Military analysts believe that the Azerbaijan Airlines aircraft that crashed on Christmas Day while travelling from Baku to Grozny in Russia near Kazakhstan's Aqtau may have been unintentionally struck by a Russian missile or anti-aircraft fire.

Of the 67 individuals on board, 38 perished in the disaster, including five crew members and 62 passengers. Eleven and sixteen-year-old girls were two of the 29 survivors.

Media outlets including the Wall Street Journal, Euronews, and AFP have stated that aviation experts have discovered holes in the plane's fuselage and marks on the plane's tail that may have been caused by missile shrapnel, even though the investigation is still ongoing.

A video posted on X from the military conflict website Clash Report showed several enormous flaws in the aircraft's fuselage.

Besides this, the Azerbaijan Airlines aircraft was heading toward an area where reports of Ukrainian drone activity had been made. Other than this, anti-aircraft defences provide strong protection for Grozny, the capital of Chechnya and a major target for Kyiv in the current conflict with Russia.

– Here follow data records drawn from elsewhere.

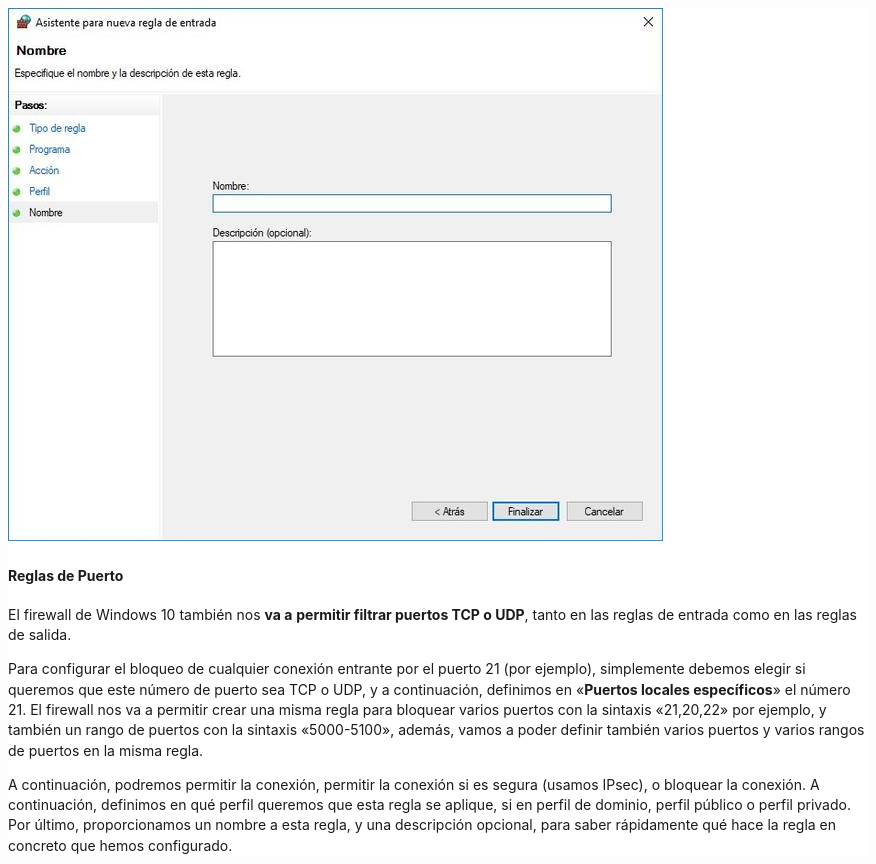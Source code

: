 ![img](./assets/firewall_windows_10_15-655x533.jpg)

#### Reglas de Puerto

El firewall de Windows 10 también nos **va a** **permitir filtrar puertos TCP o UDP**, tanto en las reglas de entrada como en las reglas de salida.

Para configurar el bloqueo de cualquier conexión entrante por el puerto 21 (por ejemplo), simplemente debemos elegir si queremos que este número de puerto sea TCP o UDP, y a continuación, definimos en «**Puertos locales específicos**» el número 21. El firewall nos va a permitir crear una misma regla para bloquear varios puertos con la sintaxis «21,20,22» por ejemplo, y también un rango de puertos con la sintaxis «5000-5100», además, vamos a poder definir también varios puertos y varios rangos de puertos en la misma regla.

A continuación, podremos permitir la conexión, permitir la conexión si es segura (usamos IPsec), o bloquear la conexión. A continuación, definimos en qué perfil queremos que esta regla se aplique, si en perfil de dominio, perfil público o perfil privado. Por último, proporcionamos un nombre a esta regla, y una descripción opcional, para saber rápidamente qué hace la regla en concreto que hemos configurado.
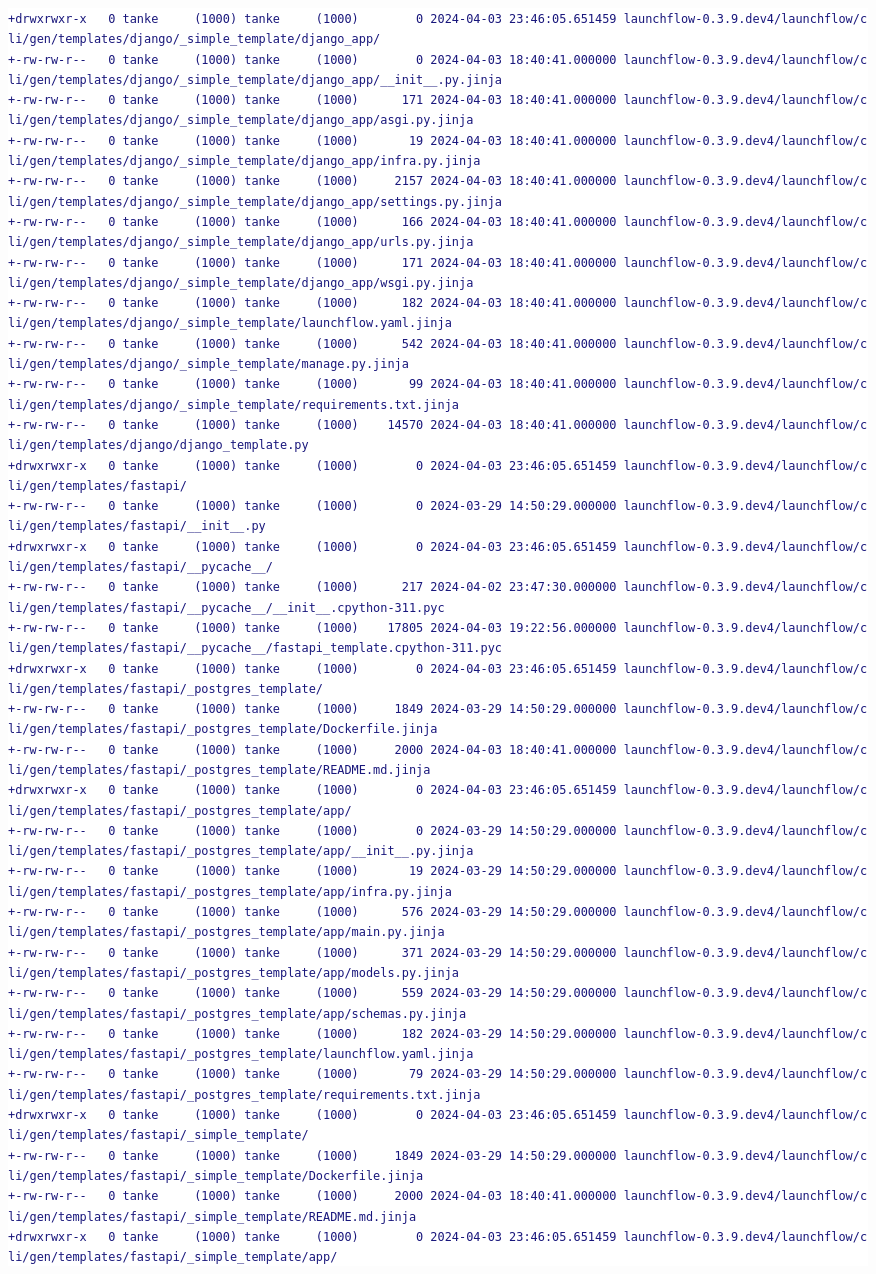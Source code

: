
 ```diff
+drwxrwxr-x   0 tanke     (1000) tanke     (1000)        0 2024-04-03 23:46:05.651459 launchflow-0.3.9.dev4/launchflow/cli/gen/templates/django/_simple_template/django_app/
+-rw-rw-r--   0 tanke     (1000) tanke     (1000)        0 2024-04-03 18:40:41.000000 launchflow-0.3.9.dev4/launchflow/cli/gen/templates/django/_simple_template/django_app/__init__.py.jinja
+-rw-rw-r--   0 tanke     (1000) tanke     (1000)      171 2024-04-03 18:40:41.000000 launchflow-0.3.9.dev4/launchflow/cli/gen/templates/django/_simple_template/django_app/asgi.py.jinja
+-rw-rw-r--   0 tanke     (1000) tanke     (1000)       19 2024-04-03 18:40:41.000000 launchflow-0.3.9.dev4/launchflow/cli/gen/templates/django/_simple_template/django_app/infra.py.jinja
+-rw-rw-r--   0 tanke     (1000) tanke     (1000)     2157 2024-04-03 18:40:41.000000 launchflow-0.3.9.dev4/launchflow/cli/gen/templates/django/_simple_template/django_app/settings.py.jinja
+-rw-rw-r--   0 tanke     (1000) tanke     (1000)      166 2024-04-03 18:40:41.000000 launchflow-0.3.9.dev4/launchflow/cli/gen/templates/django/_simple_template/django_app/urls.py.jinja
+-rw-rw-r--   0 tanke     (1000) tanke     (1000)      171 2024-04-03 18:40:41.000000 launchflow-0.3.9.dev4/launchflow/cli/gen/templates/django/_simple_template/django_app/wsgi.py.jinja
+-rw-rw-r--   0 tanke     (1000) tanke     (1000)      182 2024-04-03 18:40:41.000000 launchflow-0.3.9.dev4/launchflow/cli/gen/templates/django/_simple_template/launchflow.yaml.jinja
+-rw-rw-r--   0 tanke     (1000) tanke     (1000)      542 2024-04-03 18:40:41.000000 launchflow-0.3.9.dev4/launchflow/cli/gen/templates/django/_simple_template/manage.py.jinja
+-rw-rw-r--   0 tanke     (1000) tanke     (1000)       99 2024-04-03 18:40:41.000000 launchflow-0.3.9.dev4/launchflow/cli/gen/templates/django/_simple_template/requirements.txt.jinja
+-rw-rw-r--   0 tanke     (1000) tanke     (1000)    14570 2024-04-03 18:40:41.000000 launchflow-0.3.9.dev4/launchflow/cli/gen/templates/django/django_template.py
+drwxrwxr-x   0 tanke     (1000) tanke     (1000)        0 2024-04-03 23:46:05.651459 launchflow-0.3.9.dev4/launchflow/cli/gen/templates/fastapi/
+-rw-rw-r--   0 tanke     (1000) tanke     (1000)        0 2024-03-29 14:50:29.000000 launchflow-0.3.9.dev4/launchflow/cli/gen/templates/fastapi/__init__.py
+drwxrwxr-x   0 tanke     (1000) tanke     (1000)        0 2024-04-03 23:46:05.651459 launchflow-0.3.9.dev4/launchflow/cli/gen/templates/fastapi/__pycache__/
+-rw-rw-r--   0 tanke     (1000) tanke     (1000)      217 2024-04-02 23:47:30.000000 launchflow-0.3.9.dev4/launchflow/cli/gen/templates/fastapi/__pycache__/__init__.cpython-311.pyc
+-rw-rw-r--   0 tanke     (1000) tanke     (1000)    17805 2024-04-03 19:22:56.000000 launchflow-0.3.9.dev4/launchflow/cli/gen/templates/fastapi/__pycache__/fastapi_template.cpython-311.pyc
+drwxrwxr-x   0 tanke     (1000) tanke     (1000)        0 2024-04-03 23:46:05.651459 launchflow-0.3.9.dev4/launchflow/cli/gen/templates/fastapi/_postgres_template/
+-rw-rw-r--   0 tanke     (1000) tanke     (1000)     1849 2024-03-29 14:50:29.000000 launchflow-0.3.9.dev4/launchflow/cli/gen/templates/fastapi/_postgres_template/Dockerfile.jinja
+-rw-rw-r--   0 tanke     (1000) tanke     (1000)     2000 2024-04-03 18:40:41.000000 launchflow-0.3.9.dev4/launchflow/cli/gen/templates/fastapi/_postgres_template/README.md.jinja
+drwxrwxr-x   0 tanke     (1000) tanke     (1000)        0 2024-04-03 23:46:05.651459 launchflow-0.3.9.dev4/launchflow/cli/gen/templates/fastapi/_postgres_template/app/
+-rw-rw-r--   0 tanke     (1000) tanke     (1000)        0 2024-03-29 14:50:29.000000 launchflow-0.3.9.dev4/launchflow/cli/gen/templates/fastapi/_postgres_template/app/__init__.py.jinja
+-rw-rw-r--   0 tanke     (1000) tanke     (1000)       19 2024-03-29 14:50:29.000000 launchflow-0.3.9.dev4/launchflow/cli/gen/templates/fastapi/_postgres_template/app/infra.py.jinja
+-rw-rw-r--   0 tanke     (1000) tanke     (1000)      576 2024-03-29 14:50:29.000000 launchflow-0.3.9.dev4/launchflow/cli/gen/templates/fastapi/_postgres_template/app/main.py.jinja
+-rw-rw-r--   0 tanke     (1000) tanke     (1000)      371 2024-03-29 14:50:29.000000 launchflow-0.3.9.dev4/launchflow/cli/gen/templates/fastapi/_postgres_template/app/models.py.jinja
+-rw-rw-r--   0 tanke     (1000) tanke     (1000)      559 2024-03-29 14:50:29.000000 launchflow-0.3.9.dev4/launchflow/cli/gen/templates/fastapi/_postgres_template/app/schemas.py.jinja
+-rw-rw-r--   0 tanke     (1000) tanke     (1000)      182 2024-03-29 14:50:29.000000 launchflow-0.3.9.dev4/launchflow/cli/gen/templates/fastapi/_postgres_template/launchflow.yaml.jinja
+-rw-rw-r--   0 tanke     (1000) tanke     (1000)       79 2024-03-29 14:50:29.000000 launchflow-0.3.9.dev4/launchflow/cli/gen/templates/fastapi/_postgres_template/requirements.txt.jinja
+drwxrwxr-x   0 tanke     (1000) tanke     (1000)        0 2024-04-03 23:46:05.651459 launchflow-0.3.9.dev4/launchflow/cli/gen/templates/fastapi/_simple_template/
+-rw-rw-r--   0 tanke     (1000) tanke     (1000)     1849 2024-03-29 14:50:29.000000 launchflow-0.3.9.dev4/launchflow/cli/gen/templates/fastapi/_simple_template/Dockerfile.jinja
+-rw-rw-r--   0 tanke     (1000) tanke     (1000)     2000 2024-04-03 18:40:41.000000 launchflow-0.3.9.dev4/launchflow/cli/gen/templates/fastapi/_simple_template/README.md.jinja
+drwxrwxr-x   0 tanke     (1000) tanke     (1000)        0 2024-04-03 23:46:05.651459 launchflow-0.3.9.dev4/launchflow/cli/gen/templates/fastapi/_simple_template/app/
```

Yury Podolyaka, a Russian military blogger, told AFP that the holes in pictures of the plane's wreckage seemed to be created by an "anti-aircraft missile system." Possibly, he said, the aircraft was "accidentally hit by an air-defense missile."

"The damage and the state of airspace security point to the same conclusion," Osprey Flight Solutions Chief Intelligence Officer Matt Borie told the Wall Street Journal.

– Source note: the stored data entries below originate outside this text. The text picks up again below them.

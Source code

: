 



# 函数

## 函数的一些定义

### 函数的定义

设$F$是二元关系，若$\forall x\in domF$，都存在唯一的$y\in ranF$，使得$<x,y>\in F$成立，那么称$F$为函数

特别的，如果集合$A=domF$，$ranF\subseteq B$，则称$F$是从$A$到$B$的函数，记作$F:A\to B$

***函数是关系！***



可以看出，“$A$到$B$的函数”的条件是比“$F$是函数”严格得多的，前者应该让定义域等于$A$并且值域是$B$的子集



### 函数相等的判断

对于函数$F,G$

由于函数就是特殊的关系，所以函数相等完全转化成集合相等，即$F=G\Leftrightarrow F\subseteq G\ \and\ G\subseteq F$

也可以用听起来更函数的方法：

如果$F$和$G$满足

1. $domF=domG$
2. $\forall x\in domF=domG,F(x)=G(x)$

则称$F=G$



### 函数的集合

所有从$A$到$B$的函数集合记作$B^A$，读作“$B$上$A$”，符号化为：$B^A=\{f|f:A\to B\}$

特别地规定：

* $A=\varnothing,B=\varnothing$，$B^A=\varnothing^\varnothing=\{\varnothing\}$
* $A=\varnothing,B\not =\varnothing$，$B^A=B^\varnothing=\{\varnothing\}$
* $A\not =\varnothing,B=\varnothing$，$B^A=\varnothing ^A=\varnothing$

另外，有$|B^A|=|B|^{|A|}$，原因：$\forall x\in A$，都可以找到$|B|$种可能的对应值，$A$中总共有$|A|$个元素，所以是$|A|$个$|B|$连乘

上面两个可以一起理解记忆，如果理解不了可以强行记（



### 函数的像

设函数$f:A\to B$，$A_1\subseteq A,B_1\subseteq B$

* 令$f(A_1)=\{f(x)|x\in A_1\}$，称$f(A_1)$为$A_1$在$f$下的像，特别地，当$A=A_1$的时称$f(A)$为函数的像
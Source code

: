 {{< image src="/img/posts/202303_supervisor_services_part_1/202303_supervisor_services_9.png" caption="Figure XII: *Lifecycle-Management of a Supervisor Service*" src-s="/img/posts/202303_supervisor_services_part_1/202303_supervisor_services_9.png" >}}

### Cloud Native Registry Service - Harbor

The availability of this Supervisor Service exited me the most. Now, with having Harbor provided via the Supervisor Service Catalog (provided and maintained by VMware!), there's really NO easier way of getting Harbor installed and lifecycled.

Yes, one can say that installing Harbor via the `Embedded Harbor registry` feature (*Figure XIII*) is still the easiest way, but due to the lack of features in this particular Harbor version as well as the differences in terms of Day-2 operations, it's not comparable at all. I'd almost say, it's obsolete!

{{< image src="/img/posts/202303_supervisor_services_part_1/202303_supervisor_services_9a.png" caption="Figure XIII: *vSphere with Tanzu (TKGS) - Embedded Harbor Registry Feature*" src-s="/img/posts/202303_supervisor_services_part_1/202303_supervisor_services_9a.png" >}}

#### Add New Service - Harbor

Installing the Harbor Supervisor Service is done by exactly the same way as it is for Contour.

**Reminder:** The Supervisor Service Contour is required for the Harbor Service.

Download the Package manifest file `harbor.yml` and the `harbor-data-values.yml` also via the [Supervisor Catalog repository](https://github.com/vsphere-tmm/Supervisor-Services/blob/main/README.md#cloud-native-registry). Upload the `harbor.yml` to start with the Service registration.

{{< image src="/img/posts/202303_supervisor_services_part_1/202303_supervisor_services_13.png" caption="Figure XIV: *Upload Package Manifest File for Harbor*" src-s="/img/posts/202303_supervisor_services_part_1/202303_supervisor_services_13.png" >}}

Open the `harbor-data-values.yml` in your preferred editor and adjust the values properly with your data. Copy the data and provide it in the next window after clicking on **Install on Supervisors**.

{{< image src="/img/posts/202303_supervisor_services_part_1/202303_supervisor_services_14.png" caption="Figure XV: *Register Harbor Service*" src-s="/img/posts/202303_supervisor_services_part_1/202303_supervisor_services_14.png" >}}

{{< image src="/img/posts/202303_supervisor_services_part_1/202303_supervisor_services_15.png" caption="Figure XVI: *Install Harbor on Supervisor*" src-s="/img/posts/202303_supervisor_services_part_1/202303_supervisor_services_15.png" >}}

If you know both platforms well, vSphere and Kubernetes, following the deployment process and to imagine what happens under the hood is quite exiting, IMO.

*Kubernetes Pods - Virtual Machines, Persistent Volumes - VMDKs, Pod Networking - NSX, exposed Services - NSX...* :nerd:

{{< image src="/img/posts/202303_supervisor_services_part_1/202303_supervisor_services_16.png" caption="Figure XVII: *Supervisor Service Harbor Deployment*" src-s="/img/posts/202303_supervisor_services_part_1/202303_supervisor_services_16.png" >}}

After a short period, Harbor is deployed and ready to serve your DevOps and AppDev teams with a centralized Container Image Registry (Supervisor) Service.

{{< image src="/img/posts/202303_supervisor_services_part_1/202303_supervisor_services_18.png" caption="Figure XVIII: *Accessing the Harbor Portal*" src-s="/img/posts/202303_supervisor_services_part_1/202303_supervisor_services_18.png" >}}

Meduza, a Russian news agency, concurred with this conclusion. The Kyiv Independent said that footage of the damaged airliner revealed evidence of a surface-to-air missile strike and that other military and civilian aircraft struck by the same missiles had also suffered comparable damage.

After their request to land at Grozny airport was turned down, several of the survivors, all of whom were seated in the tail section, reported hearing huge explosions outside the aircraft. The UK's Telegraph claims that the plane's oxygen tanks most likely exploded in midair, causing these explosions.

A female passenger appears to have suffered shrapnel injuries to her leg in one of the plane's interior videos.
A second emergency, perhaps a hydraulics failure led to a request to land in Aqtau, but the plane subsequently turned back across the Caspian Sea, probably toward Kazakhstan.

Regretfully, the aircraft crashed into a field around three kilometres distant before reaching the airport.
The images posted online showed the aircraft trying to stay in the air, nosediving, and eventually crashing into the ground, shattering the fuselage and tail. Azerbaijan Airlines first claimed that a swarm of birds struck the aircraft, however, they subsequently withdrew that claim.